───── Data for the task

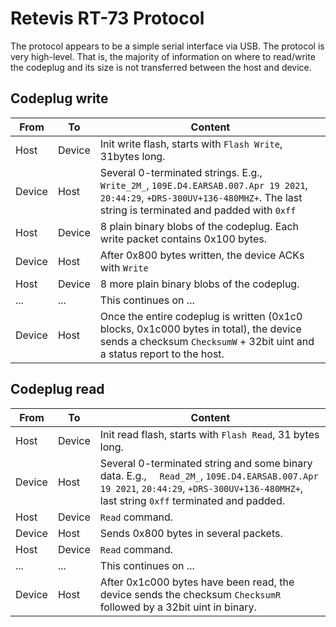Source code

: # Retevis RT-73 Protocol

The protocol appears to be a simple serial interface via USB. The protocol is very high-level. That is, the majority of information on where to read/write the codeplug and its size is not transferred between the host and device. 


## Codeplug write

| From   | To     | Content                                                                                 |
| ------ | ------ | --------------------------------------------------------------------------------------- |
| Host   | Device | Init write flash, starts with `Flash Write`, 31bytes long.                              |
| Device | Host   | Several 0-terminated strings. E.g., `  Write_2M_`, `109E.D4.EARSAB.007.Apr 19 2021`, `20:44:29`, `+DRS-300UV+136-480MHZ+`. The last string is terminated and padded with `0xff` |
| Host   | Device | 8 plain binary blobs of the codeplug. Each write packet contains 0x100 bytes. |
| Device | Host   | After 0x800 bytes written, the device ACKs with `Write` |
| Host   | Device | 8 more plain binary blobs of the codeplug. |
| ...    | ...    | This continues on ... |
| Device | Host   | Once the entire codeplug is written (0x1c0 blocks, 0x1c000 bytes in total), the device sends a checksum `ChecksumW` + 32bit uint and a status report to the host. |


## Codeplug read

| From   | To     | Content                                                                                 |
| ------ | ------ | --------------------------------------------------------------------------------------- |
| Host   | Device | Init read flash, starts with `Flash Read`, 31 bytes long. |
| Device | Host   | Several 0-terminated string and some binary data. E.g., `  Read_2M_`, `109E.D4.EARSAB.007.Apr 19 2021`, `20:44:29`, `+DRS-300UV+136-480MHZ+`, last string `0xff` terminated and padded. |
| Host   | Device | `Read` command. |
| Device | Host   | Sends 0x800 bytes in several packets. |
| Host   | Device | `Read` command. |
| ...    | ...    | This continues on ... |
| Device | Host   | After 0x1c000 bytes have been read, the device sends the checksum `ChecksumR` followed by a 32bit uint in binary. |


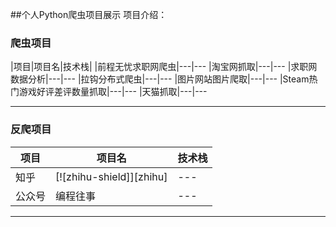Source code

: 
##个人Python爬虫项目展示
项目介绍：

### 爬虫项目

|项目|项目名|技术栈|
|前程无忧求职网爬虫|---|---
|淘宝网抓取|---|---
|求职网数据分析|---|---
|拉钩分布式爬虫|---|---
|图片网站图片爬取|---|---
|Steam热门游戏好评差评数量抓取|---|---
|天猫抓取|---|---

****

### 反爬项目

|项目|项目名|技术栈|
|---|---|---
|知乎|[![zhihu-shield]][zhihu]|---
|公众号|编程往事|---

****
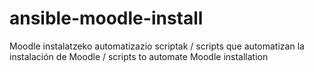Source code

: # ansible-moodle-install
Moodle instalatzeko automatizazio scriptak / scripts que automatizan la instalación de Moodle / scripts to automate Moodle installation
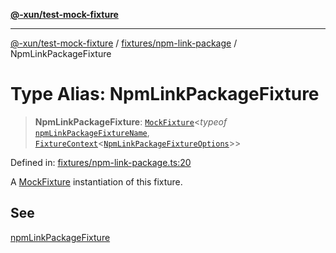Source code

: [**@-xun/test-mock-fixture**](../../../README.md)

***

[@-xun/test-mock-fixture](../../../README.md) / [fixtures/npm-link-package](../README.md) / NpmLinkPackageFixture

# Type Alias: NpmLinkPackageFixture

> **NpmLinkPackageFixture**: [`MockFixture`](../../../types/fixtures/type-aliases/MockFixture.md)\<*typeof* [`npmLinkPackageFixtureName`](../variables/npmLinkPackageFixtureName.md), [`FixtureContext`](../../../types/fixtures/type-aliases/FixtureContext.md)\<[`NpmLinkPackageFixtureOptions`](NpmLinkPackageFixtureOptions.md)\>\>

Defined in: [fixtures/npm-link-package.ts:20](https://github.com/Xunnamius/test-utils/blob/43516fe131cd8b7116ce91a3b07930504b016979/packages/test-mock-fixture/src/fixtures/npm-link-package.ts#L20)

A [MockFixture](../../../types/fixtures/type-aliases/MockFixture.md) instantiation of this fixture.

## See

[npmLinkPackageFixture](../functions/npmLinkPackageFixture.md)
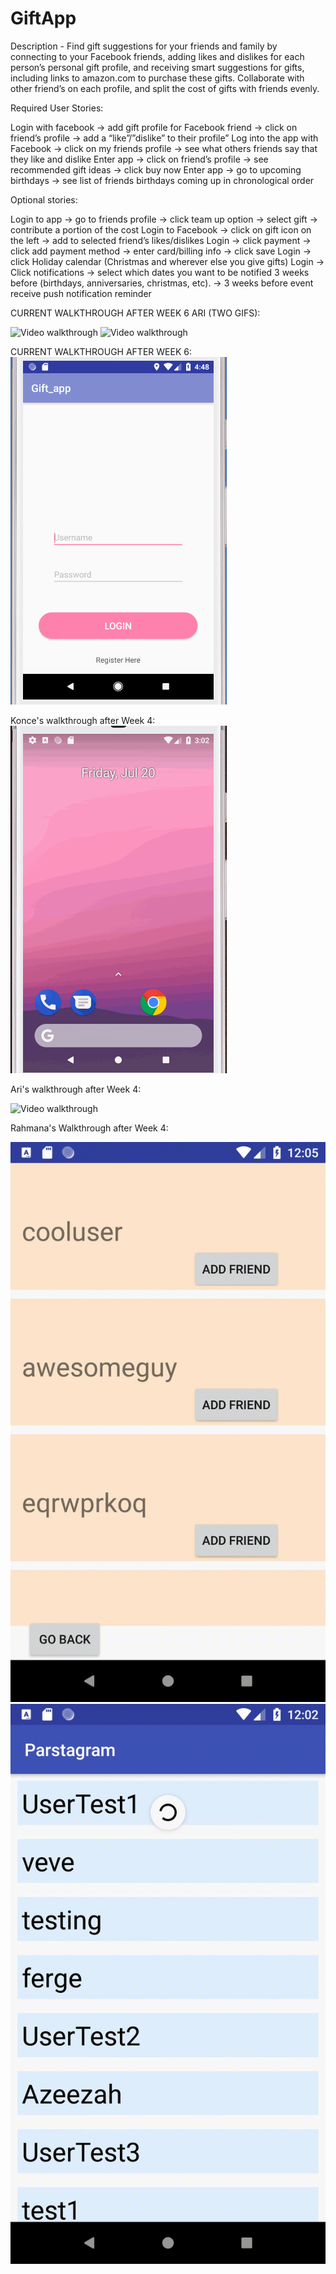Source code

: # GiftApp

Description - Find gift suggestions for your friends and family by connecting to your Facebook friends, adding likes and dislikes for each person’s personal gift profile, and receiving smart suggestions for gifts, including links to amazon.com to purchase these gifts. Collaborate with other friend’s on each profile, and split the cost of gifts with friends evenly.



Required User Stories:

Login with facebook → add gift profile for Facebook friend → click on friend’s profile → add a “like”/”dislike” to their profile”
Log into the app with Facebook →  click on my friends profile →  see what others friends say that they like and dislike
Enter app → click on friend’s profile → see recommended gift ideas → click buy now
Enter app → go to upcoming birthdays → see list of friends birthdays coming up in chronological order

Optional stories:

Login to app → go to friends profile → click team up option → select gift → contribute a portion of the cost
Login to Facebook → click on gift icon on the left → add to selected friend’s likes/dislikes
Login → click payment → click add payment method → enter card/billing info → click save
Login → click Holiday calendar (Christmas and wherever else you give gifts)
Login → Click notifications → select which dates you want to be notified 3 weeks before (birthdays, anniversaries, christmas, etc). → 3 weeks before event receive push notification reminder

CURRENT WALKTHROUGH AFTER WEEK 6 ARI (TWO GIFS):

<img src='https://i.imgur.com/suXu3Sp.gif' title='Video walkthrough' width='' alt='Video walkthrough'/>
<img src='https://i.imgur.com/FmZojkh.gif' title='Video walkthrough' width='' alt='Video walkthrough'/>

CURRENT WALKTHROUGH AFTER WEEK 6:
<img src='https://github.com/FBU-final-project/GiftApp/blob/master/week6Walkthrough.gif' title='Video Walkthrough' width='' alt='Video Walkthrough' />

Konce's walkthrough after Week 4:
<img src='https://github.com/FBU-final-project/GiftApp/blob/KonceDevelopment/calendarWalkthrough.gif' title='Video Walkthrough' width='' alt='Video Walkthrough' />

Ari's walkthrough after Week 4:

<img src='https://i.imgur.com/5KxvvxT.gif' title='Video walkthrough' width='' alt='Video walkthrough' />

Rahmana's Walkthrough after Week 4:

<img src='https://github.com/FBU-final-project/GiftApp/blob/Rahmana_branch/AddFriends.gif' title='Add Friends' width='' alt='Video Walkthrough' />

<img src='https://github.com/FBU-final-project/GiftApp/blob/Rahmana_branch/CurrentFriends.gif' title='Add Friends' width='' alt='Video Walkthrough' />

──────────

You need to restate all of the entries above exactly and leave the pictures behind.

* [Response]:
Source code

: # Retevis RT-73 Protocol

The protocol appears to be a simple serial interface via USB. The protocol is very high-level. That is, the majority of information on where to read/write the codeplug and its size is not transferred between the host and device. 


## Codeplug write

| From   | To     | Content                                                                                 |
| ------ | ------ | --------------------------------------------------------------------------------------- |
| Host   | Device | Init write flash, starts with `Flash Write`, 31bytes long.                              |
| Device | Host   | Several 0-terminated strings. E.g., `  Write_2M_`, `109E.D4.EARSAB.007.Apr 19 2021`, `20:44:29`, `+DRS-300UV+136-480MHZ+`. The last string is terminated and padded with `0xff` |
| Host   | Device | 8 plain binary blobs of the codeplug. Each write packet contains 0x100 bytes. |
| Device | Host   | After 0x800 bytes written, the device ACKs with `Write` |
| Host   | Device | 8 more plain binary blobs of the codeplug. |
| ...    | ...    | This continues on ... |
| Device | Host   | Once the entire codeplug is written (0x1c0 blocks, 0x1c000 bytes in total), the device sends a checksum `ChecksumW` + 32bit uint and a status report to the host. |


## Codeplug read

| From   | To     | Content                                                                                 |
| ------ | ------ | --------------------------------------------------------------------------------------- |
| Host   | Device | Init read flash, starts with `Flash Read`, 31 bytes long. |
| Device | Host   | Several 0-terminated string and some binary data. E.g., `  Read_2M_`, `109E.D4.EARSAB.007.Apr 19 2021`, `20:44:29`, `+DRS-300UV+136-480MHZ+`, last string `0xff` terminated and padded. |
| Host   | Device | `Read` command. |
| Device | Host   | Sends 0x800 bytes in several packets. |
| Host   | Device | `Read` command. |
| ...    | ...    | This continues on ... |
| Device | Host   | After 0x1c000 bytes have been read, the device sends the checksum `ChecksumR` followed by a 32bit uint in binary. |


Source code

: 
##个人Python爬虫项目展示
项目介绍：

### 爬虫项目

|项目|项目名|技术栈|
|前程无忧求职网爬虫|---|---
|淘宝网抓取|---|---
|求职网数据分析|---|---
|拉钩分布式爬虫|---|---
|图片网站图片爬取|---|---
|Steam热门游戏好评差评数量抓取|---|---
|天猫抓取|---|---

****

### 反爬项目

|项目|项目名|技术栈|
|---|---|---
|知乎|[![zhihu-shield]][zhihu]|---
|公众号|编程往事|---

****
Source code

: # ansible-moodle-install
Moodle instalatzeko automatizazio scriptak / scripts que automatizan la instalación de Moodle / scripts to automate Moodle installation
Source code

: [**@-xun/test-mock-fixture**](../../../README.md)

***

[@-xun/test-mock-fixture](../../../README.md) / [fixtures/npm-link-package](../README.md) / NpmLinkPackageFixture

# Type Alias: NpmLinkPackageFixture

> **NpmLinkPackageFixture**: [`MockFixture`](../../../types/fixtures/type-aliases/MockFixture.md)\<*typeof* [`npmLinkPackageFixtureName`](../variables/npmLinkPackageFixtureName.md), [`FixtureContext`](../../../types/fixtures/type-aliases/FixtureContext.md)\<[`NpmLinkPackageFixtureOptions`](NpmLinkPackageFixtureOptions.md)\>\>

Defined in: [fixtures/npm-link-package.ts:20](https://github.com/Xunnamius/test-utils/blob/43516fe131cd8b7116ce91a3b07930504b016979/packages/test-mock-fixture/src/fixtures/npm-link-package.ts#L20)

A [MockFixture](../../../types/fixtures/type-aliases/MockFixture.md) instantiation of this fixture.

## See

[npmLinkPackageFixture](../functions/npmLinkPackageFixture.md)
Source code

: # GiftApp

Description - Find gift suggestions for your friends and family by connecting to your Facebook friends, adding likes and dislikes for each person’s personal gift profile, and receiving smart suggestions for gifts, including links to amazon.com to purchase these gifts. Collaborate with other friend’s on each profile, and split the cost of gifts with friends evenly.



Required User Stories:

Login with facebook → add gift profile for Facebook friend → click on friend’s profile → add a “like”/”dislike” to their profile”
Log into the app with Facebook →  click on my friends profile →  see what others friends say that they like and dislike
Enter app → click on friend’s profile → see recommended gift ideas → click buy now
Enter app → go to upcoming birthdays → see list of friends birthdays coming up in chronological order

Optional stories:

Login to app → go to friends profile → click team up option → select gift → contribute a portion of the cost
Login to Facebook → click on gift icon on the left → add to selected friend’s likes/dislikes
Login → click payment → click add payment method → enter card/billing info → click save
Login → click Holiday calendar (Christmas and wherever else you give gifts)
Login → Click notifications → select which dates you want to be notified 3 weeks before (birthdays, anniversaries, christmas, etc). → 3 weeks before event receive push notification reminder

CURRENT WALKTHROUGH AFTER WEEK 6 ARI (TWO GIFS):

<img src='https://i.imgur.com/suXu3Sp.gif' title='Video walkthrough' width='' alt='Video walkthrough'/>
<img src='https://i.imgur.com/FmZojkh.gif' title='Video walkthrough' width='' alt='Video walkthrough'/>

CURRENT WALKTHROUGH AFTER WEEK 6:
<img src='https://github.com/FBU-final-project/GiftApp/blob/master/week6Walkthrough.gif' title='Video Walkthrough' width='' alt='Video Walkthrough' />

Konce's walkthrough after Week 4:
<img src='https://github.com/FBU-final-project/GiftApp/blob/KonceDevelopment/calendarWalkthrough.gif' title='Video Walkthrough' width='' alt='Video Walkthrough' />

Ari's walkthrough after Week 4:

<img src='https://i.imgur.com/5KxvvxT.gif' title='Video walkthrough' width='' alt='Video walkthrough' />

Rahmana's Walkthrough after Week 4:

<img src='https://github.com/FBU-final-project/GiftApp/blob/Rahmana_branch/AddFriends.gif' title='Add Friends' width='' alt='Video Walkthrough' />

<img src='https://github.com/FBU-final-project/GiftApp/blob/Rahmana_branch/CurrentFriends.gif' title='Add Friends' width='' alt='Video Walkthrough' />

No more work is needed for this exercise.